___ Material for the task

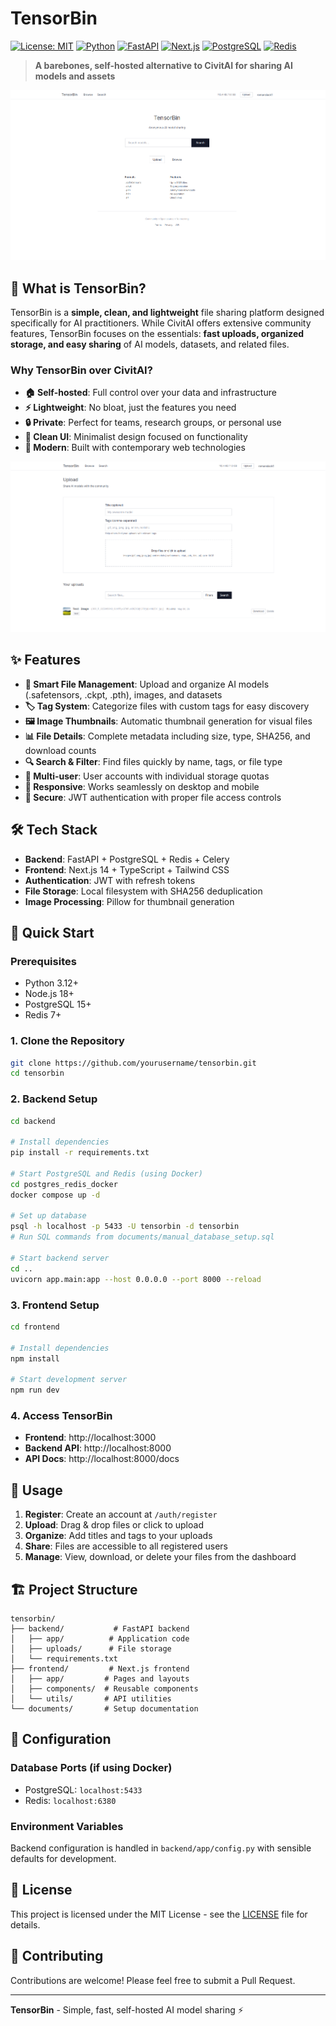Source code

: # TensorBin

[![License: MIT](https://img.shields.io/badge/License-MIT-yellow.svg)](https://opensource.org/licenses/MIT)
[![Python](https://img.shields.io/badge/Python-3.12+-blue.svg)](https://www.python.org/)
[![FastAPI](https://img.shields.io/badge/FastAPI-0.104+-green.svg)](https://fastapi.tiangolo.com/)
[![Next.js](https://img.shields.io/badge/Next.js-14+-black.svg)](https://nextjs.org/)
[![PostgreSQL](https://img.shields.io/badge/PostgreSQL-15+-blue.svg)](https://www.postgresql.org/)
[![Redis](https://img.shields.io/badge/Redis-7+-red.svg)](https://redis.io/)

> **A barebones, self-hosted alternative to CivitAI for sharing AI models and assets**

![TensorBin Dashboard](readme_image_2.png)

## 🎯 What is TensorBin?

TensorBin is a **simple, clean, and lightweight** file sharing platform designed specifically for AI practitioners. While CivitAI offers extensive community features, TensorBin focuses on the essentials: **fast uploads, organized storage, and easy sharing** of AI models, datasets, and related files.

### Why TensorBin over CivitAI?

- **🏠 Self-hosted**: Full control over your data and infrastructure
- **⚡ Lightweight**: No bloat, just the features you need
- **🔒 Private**: Perfect for teams, research groups, or personal use
- **🎨 Clean UI**: Minimalist design focused on functionality
- **📱 Modern**: Built with contemporary web technologies

![TensorBin File Management](readme_image_1.png)

## ✨ Features

- **📁 Smart File Management**: Upload and organize AI models (.safetensors, .ckpt, .pth), images, and datasets
- **🏷️ Tag System**: Categorize files with custom tags for easy discovery
- **🖼️ Image Thumbnails**: Automatic thumbnail generation for visual files
- **📊 File Details**: Complete metadata including size, type, SHA256, and download counts
- **🔍 Search & Filter**: Find files quickly by name, tags, or file type
- **👥 Multi-user**: User accounts with individual storage quotas
- **📱 Responsive**: Works seamlessly on desktop and mobile
- **🔐 Secure**: JWT authentication with proper file access controls

## 🛠️ Tech Stack

- **Backend**: FastAPI + PostgreSQL + Redis + Celery
- **Frontend**: Next.js 14 + TypeScript + Tailwind CSS
- **Authentication**: JWT with refresh tokens
- **File Storage**: Local filesystem with SHA256 deduplication
- **Image Processing**: Pillow for thumbnail generation

## 🚀 Quick Start

### Prerequisites
- Python 3.12+
- Node.js 18+
- PostgreSQL 15+
- Redis 7+

### 1. Clone the Repository
```bash
git clone https://github.com/yourusername/tensorbin.git
cd tensorbin
```

### 2. Backend Setup
```bash
cd backend

# Install dependencies
pip install -r requirements.txt

# Start PostgreSQL and Redis (using Docker)
cd postgres_redis_docker
docker compose up -d

# Set up database
psql -h localhost -p 5433 -U tensorbin -d tensorbin
# Run SQL commands from documents/manual_database_setup.sql

# Start backend server
cd ..
uvicorn app.main:app --host 0.0.0.0 --port 8000 --reload
```

### 3. Frontend Setup
```bash
cd frontend

# Install dependencies
npm install

# Start development server
npm run dev
```

### 4. Access TensorBin
- **Frontend**: http://localhost:3000
- **Backend API**: http://localhost:8000
- **API Docs**: http://localhost:8000/docs

## 📖 Usage

1. **Register**: Create an account at `/auth/register`
2. **Upload**: Drag & drop files or click to upload
3. **Organize**: Add titles and tags to your uploads
4. **Share**: Files are accessible to all registered users
5. **Manage**: View, download, or delete your files from the dashboard

## 🏗️ Project Structure

```
tensorbin/
├── backend/           # FastAPI backend
│   ├── app/          # Application code
│   ├── uploads/      # File storage
│   └── requirements.txt
├── frontend/         # Next.js frontend
│   ├── app/         # Pages and layouts
│   ├── components/  # Reusable components
│   └── utils/       # API utilities
└── documents/       # Setup documentation
```

## 🔧 Configuration

### Database Ports (if using Docker)
- PostgreSQL: `localhost:5433`
- Redis: `localhost:6380`

### Environment Variables
Backend configuration is handled in `backend/app/config.py` with sensible defaults for development.

## 📝 License

This project is licensed under the MIT License - see the [LICENSE](LICENSE) file for details.

## 🤝 Contributing

Contributions are welcome! Please feel free to submit a Pull Request.

---

**TensorBin** - Simple, fast, self-hosted AI model sharing ⚡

______

**Exercise directions:**
Search the records above for "https" and copy every line that has it.

**Result:**
[![License: MIT](https://img.shields.io/badge/License-MIT-yellow.svg)](https://opensource.org/licenses/MIT)
[![Python](https://img.shields.io/badge/Python-3.12+-blue.svg)](https://www.python.org/)
[![FastAPI](https://img.shields.io/badge/FastAPI-0.104+-green.svg)](https://fastapi.tiangolo.com/)
[![Next.js](https://img.shields.io/badge/Next.js-14+-black.svg)](https://nextjs.org/)
[![PostgreSQL](https://img.shields.io/badge/PostgreSQL-15+-blue.svg)](https://www.postgresql.org/)
[![Redis](https://img.shields.io/badge/Redis-7+-red.svg)](https://redis.io/)
git clone https://github.com/yourusername/tensorbin.git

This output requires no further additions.